La comptabilité est politique, elle dit littéralement ce qui compte. Il est donc normal et sain qu’elle fasse l’objet de recherche et de débats éclairants.
Les normes comptables d’entreprise ont été largement modifiées dans les années 2000, et elles n’ont laissé indemnes ni l’économie ni le capitalisme. Ces normes "internationales d’information financière" ou IFRS ont été édictées par des cabinets internationaux d’audit qui ont réussi à imposer leur vision privée au niveau mondial, s’autosaisissant d’un objet politique. Les normes IFRS, qui se sont rapidement imposées à toutes les entreprises du marché européen, ont en particulier introduit la notion de fair value ou de juste valeur des actifs, faisant passer la valeur d’un actif enregistré au moment de son achat, comme c’était l’usage (on parle de valeur historique), à la valeur de marché. C’est un changement considérable et une évolution profondément politique qui s’est joué là. Pourquoi ?
La valeur du marché des actifs n’a pas de substance en soi, elle dépend de facteurs multiples
Pour les grandes entreprises financiarisées en particulier cette valeur de marché est tributaire des spéculations, mais aussi des pratiques stratégiques de rachat d’actions qui viennent gonfler artificiellement les actifs des bilans des entreprises tout en nuisant à sa dynamique. La fiction du capital écrase littéralement la valeur réelle. Et l’intelligence collective, le savoir-faire accumulé, et, in fine, l’apport des salariés se trouvent ainsi niés dans ces normes.

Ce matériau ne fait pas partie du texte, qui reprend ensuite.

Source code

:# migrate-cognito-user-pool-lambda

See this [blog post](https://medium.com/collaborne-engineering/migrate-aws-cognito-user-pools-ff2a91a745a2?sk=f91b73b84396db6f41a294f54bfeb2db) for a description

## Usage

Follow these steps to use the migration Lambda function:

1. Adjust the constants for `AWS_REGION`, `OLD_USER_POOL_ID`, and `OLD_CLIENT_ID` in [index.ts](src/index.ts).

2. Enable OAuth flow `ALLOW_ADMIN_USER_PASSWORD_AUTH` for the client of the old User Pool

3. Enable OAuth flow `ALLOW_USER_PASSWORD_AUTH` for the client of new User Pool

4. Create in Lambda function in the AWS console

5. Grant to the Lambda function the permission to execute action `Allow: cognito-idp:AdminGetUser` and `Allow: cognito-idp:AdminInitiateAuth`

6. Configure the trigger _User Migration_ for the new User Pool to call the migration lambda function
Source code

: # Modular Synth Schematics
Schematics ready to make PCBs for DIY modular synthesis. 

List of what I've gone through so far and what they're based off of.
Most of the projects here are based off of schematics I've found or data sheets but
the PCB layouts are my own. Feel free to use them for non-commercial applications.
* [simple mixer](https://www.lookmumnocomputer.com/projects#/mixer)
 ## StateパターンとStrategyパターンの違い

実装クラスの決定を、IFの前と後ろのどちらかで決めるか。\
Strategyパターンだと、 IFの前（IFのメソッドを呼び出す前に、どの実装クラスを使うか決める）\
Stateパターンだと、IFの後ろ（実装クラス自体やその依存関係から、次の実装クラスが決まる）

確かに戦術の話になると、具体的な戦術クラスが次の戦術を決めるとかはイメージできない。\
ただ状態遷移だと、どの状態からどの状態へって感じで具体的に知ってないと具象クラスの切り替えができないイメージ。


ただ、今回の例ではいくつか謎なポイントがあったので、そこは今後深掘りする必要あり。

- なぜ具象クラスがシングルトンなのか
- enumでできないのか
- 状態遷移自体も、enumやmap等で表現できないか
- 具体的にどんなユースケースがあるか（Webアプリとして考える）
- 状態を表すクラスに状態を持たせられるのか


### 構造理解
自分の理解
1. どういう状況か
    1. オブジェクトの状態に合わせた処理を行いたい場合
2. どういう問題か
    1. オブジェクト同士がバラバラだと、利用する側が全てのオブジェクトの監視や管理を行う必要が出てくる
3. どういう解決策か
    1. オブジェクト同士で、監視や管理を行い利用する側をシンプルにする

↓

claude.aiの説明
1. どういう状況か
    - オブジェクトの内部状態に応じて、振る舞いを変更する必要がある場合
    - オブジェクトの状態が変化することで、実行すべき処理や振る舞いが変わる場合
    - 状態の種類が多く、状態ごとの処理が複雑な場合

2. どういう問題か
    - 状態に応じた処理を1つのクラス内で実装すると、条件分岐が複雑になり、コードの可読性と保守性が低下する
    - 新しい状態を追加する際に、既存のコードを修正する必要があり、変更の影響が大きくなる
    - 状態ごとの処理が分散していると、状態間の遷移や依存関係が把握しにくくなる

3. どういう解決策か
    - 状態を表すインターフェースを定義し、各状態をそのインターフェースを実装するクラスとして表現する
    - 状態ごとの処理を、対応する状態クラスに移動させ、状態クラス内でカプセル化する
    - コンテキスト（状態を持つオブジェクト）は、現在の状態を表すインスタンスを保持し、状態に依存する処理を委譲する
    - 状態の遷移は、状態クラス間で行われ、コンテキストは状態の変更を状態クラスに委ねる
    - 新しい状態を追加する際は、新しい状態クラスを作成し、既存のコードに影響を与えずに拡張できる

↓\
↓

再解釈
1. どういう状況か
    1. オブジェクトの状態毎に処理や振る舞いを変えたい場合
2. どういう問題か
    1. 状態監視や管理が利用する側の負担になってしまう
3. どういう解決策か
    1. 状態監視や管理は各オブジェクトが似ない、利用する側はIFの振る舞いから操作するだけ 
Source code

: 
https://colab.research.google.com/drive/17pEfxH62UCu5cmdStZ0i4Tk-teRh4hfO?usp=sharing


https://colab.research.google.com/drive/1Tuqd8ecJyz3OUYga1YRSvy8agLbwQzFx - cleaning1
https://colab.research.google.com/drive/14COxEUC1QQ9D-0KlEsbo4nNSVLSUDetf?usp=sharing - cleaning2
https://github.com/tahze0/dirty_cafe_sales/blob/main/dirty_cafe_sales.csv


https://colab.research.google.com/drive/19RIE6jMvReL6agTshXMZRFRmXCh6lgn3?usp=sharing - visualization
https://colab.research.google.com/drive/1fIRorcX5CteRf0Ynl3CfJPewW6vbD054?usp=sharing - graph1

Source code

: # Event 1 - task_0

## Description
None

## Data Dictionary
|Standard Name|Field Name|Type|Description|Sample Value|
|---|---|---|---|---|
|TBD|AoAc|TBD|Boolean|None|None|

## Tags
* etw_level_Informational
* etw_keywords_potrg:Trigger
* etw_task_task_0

Les choses bougent un peu, au moins du côté de la responsabilité écologique des entreprises. Dans le cadre de sa dynamique de Green new deal européen, qui vise à rendre l’économie européenne neutre en émission carbone d’ici 2050, la commission européenne a lancé en avril 2022 un projet de directive européenne sur le reporting de durabilité, dit "ESG" pour environnement, social et gouvernance. L’idée qui préside aux textes de l’ESG est de rendre les entreprises plus vertueuses en guidant (et en incitant) les investisseurs vers des investissements plus durables. Notons bien que l’idée n’est pas tant ici de rendre les entreprises vertueuses par un supplément d’éthique dont elles se pareraient spontanément., mais plutôt de leur laisser entrevoir une amélioration de leur rentabilité future, parce qu’elles éviteraient de contribuer aux turbulences qu’engendrera, inévitablement, l’insoutenabilité du mode de production actuel (...).